---------- EXTRACTED INFORMATION

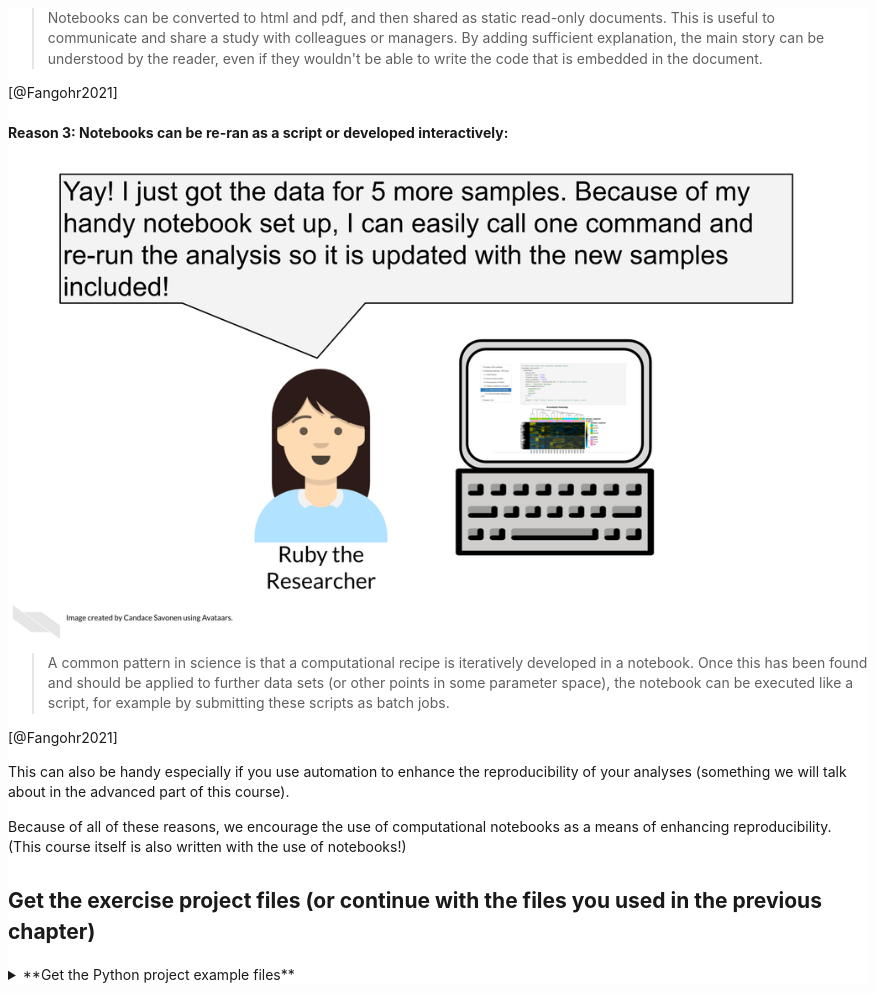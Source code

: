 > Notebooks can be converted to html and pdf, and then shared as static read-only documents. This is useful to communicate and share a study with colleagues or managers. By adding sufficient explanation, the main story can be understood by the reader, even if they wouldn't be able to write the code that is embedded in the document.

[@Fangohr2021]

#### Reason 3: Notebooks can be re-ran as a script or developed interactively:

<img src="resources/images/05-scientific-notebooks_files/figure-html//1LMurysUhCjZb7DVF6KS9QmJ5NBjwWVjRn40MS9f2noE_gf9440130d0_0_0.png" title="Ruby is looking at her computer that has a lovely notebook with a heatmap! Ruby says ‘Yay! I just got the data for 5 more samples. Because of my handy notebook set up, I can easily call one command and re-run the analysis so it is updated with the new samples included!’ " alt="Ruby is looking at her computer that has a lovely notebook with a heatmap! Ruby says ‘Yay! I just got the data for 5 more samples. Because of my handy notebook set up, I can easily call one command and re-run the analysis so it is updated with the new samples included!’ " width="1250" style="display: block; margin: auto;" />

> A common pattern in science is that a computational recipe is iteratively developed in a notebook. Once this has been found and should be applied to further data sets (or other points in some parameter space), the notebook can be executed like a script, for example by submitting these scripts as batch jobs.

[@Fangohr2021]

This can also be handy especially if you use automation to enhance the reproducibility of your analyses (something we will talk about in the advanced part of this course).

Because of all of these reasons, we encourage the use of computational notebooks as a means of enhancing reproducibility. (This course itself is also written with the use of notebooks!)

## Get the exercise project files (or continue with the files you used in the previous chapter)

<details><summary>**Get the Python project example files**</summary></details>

--------------------
---------- EXTRACTED INFORMATION

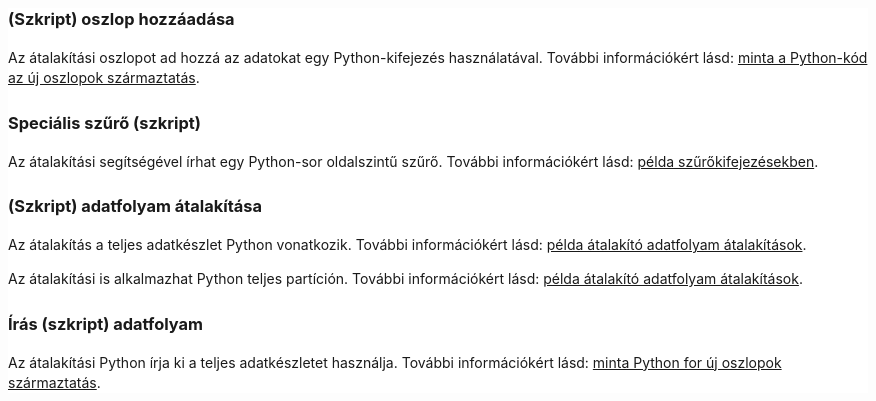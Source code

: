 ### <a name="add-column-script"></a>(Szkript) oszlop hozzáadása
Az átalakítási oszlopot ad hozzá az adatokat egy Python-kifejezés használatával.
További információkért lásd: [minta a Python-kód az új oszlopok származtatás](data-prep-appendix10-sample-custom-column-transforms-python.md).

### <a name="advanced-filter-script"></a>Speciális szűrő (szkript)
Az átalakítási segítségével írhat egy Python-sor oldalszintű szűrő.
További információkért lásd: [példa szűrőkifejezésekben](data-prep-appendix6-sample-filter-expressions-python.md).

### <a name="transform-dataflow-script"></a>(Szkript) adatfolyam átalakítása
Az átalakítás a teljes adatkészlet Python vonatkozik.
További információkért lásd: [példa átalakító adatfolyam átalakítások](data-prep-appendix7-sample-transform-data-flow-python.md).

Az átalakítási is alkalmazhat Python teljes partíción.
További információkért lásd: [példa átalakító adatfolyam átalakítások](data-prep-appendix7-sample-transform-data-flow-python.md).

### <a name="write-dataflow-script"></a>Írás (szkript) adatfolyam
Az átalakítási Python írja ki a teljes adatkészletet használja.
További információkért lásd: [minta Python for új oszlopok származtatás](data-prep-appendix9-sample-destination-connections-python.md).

--------------------
---------- EXTRACTED INFORMATION

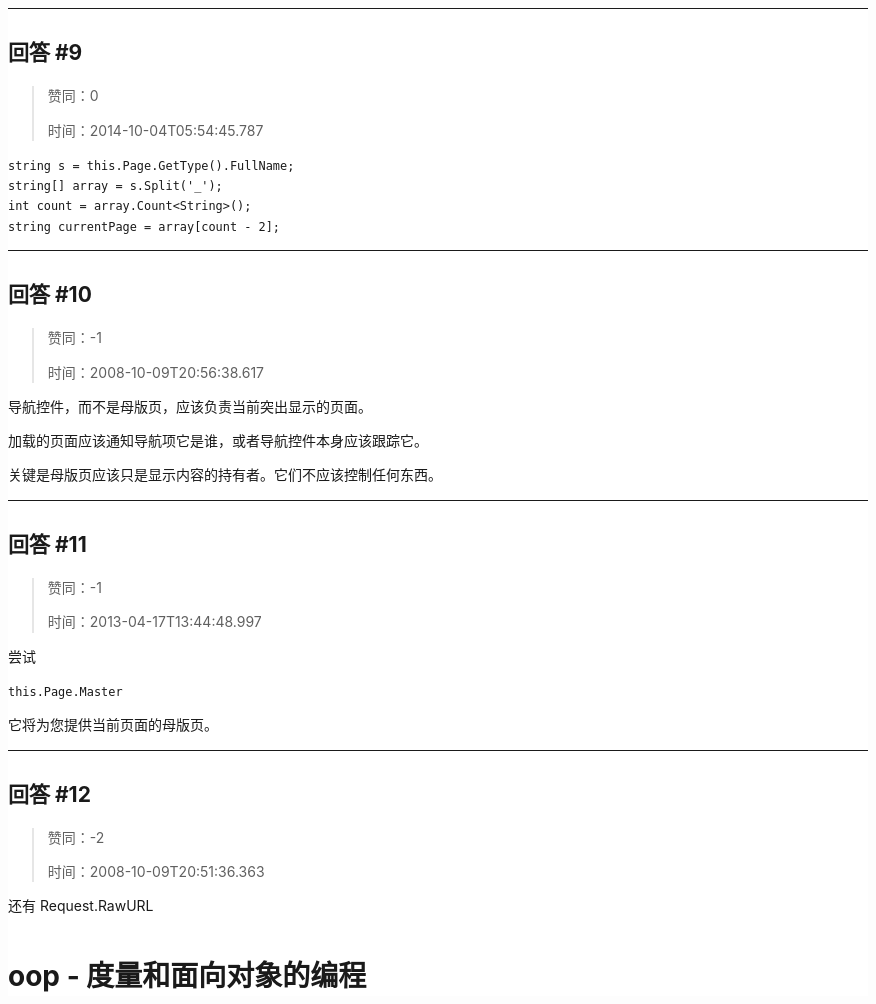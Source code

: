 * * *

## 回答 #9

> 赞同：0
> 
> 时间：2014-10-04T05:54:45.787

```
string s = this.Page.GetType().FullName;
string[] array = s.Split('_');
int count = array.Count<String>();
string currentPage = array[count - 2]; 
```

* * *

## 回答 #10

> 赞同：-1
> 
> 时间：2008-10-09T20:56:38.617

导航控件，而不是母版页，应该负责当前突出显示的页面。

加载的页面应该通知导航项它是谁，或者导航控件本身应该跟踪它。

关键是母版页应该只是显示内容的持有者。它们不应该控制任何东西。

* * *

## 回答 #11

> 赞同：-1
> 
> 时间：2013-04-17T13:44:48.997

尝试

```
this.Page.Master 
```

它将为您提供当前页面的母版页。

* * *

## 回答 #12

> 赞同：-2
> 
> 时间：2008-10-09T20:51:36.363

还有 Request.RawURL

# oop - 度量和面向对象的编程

--------------------

■ **EXERCISE DIRECTIONS**
Your answer should consist of the lines from the line with "This can also" to the line with "<details><summary>**Get the Python" above, repeated exactly, both ends included.

■ **RESPONSE TO THE EXERCISE**
This can also be handy especially if you use automation to enhance the reproducibility of your analyses (something we will talk about in the advanced part of this course).

Because of all of these reasons, we encourage the use of computational notebooks as a means of enhancing reproducibility. (This course itself is also written with the use of notebooks!)

## Get the exercise project files (or continue with the files you used in the previous chapter)

<details><summary>**Get the Python project example files**</summary></details>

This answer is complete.